Action item ::
Nothing in the records may be dropped or altered when you repeat them.

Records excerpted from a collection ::
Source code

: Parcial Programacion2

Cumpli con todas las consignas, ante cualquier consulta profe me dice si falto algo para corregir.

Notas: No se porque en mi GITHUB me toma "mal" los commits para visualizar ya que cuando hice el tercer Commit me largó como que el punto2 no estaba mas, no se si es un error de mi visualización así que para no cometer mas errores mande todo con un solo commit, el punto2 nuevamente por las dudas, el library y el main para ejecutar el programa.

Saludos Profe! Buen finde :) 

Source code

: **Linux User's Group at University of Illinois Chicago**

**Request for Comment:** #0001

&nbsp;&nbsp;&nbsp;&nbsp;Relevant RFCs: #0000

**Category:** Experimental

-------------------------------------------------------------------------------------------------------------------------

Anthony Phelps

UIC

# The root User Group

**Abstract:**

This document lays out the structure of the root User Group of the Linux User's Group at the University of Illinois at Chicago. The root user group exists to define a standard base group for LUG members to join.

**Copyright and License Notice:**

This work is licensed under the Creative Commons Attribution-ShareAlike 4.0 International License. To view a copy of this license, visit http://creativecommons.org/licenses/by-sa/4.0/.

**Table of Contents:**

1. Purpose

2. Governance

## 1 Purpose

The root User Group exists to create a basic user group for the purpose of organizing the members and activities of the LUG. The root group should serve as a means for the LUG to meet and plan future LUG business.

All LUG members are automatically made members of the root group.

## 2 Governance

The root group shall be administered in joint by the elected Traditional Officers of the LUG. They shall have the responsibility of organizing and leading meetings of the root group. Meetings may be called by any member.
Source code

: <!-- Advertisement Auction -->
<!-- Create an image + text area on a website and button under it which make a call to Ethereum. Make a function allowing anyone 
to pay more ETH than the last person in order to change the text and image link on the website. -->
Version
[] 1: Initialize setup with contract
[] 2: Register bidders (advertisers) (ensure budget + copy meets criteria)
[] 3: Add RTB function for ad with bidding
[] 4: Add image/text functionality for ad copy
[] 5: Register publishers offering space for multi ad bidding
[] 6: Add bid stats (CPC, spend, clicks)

Answer to the problem ::
Source code

: Parcial Programacion2

Cumpli con todas las consignas, ante cualquier consulta profe me dice si falto algo para corregir.

Notas: No se porque en mi GITHUB me toma "mal" los commits para visualizar ya que cuando hice el tercer Commit me largó como que el punto2 no estaba mas, no se si es un error de mi visualización así que para no cometer mas errores mande todo con un solo commit, el punto2 nuevamente por las dudas, el library y el main para ejecutar el programa.

Saludos Profe! Buen finde :) 

Source code

: **Linux User's Group at University of Illinois Chicago**

**Request for Comment:** #0001

&nbsp;&nbsp;&nbsp;&nbsp;Relevant RFCs: #0000

**Category:** Experimental

-------------------------------------------------------------------------------------------------------------------------

Anthony Phelps

UIC

# The root User Group

**Abstract:**

This document lays out the structure of the root User Group of the Linux User's Group at the University of Illinois at Chicago. The root user group exists to define a standard base group for LUG members to join.

**Copyright and License Notice:**

This work is licensed under the Creative Commons Attribution-ShareAlike 4.0 International License. To view a copy of this license, visit http://creativecommons.org/licenses/by-sa/4.0/.

**Table of Contents:**

1. Purpose

2. Governance

## 1 Purpose

The root User Group exists to create a basic user group for the purpose of organizing the members and activities of the LUG. The root group should serve as a means for the LUG to meet and plan future LUG business.

All LUG members are automatically made members of the root group.

## 2 Governance

The root group shall be administered in joint by the elected Traditional Officers of the LUG. They shall have the responsibility of organizing and leading meetings of the root group. Meetings may be called by any member.
Source code

: <!-- Advertisement Auction -->
<!-- Create an image + text area on a website and button under it which make a call to Ethereum. Make a function allowing anyone 
to pay more ETH than the last person in order to change the text and image link on the website. -->
Version
[] 1: Initialize setup with contract
[] 2: Register bidders (advertisers) (ensure budget + copy meets criteria)
[] 3: Add RTB function for ad with bidding
[] 4: Add image/text functionality for ad copy
[] 5: Register publishers offering space for multi ad bidding
[] 6: Add bid stats (CPC, spend, clicks)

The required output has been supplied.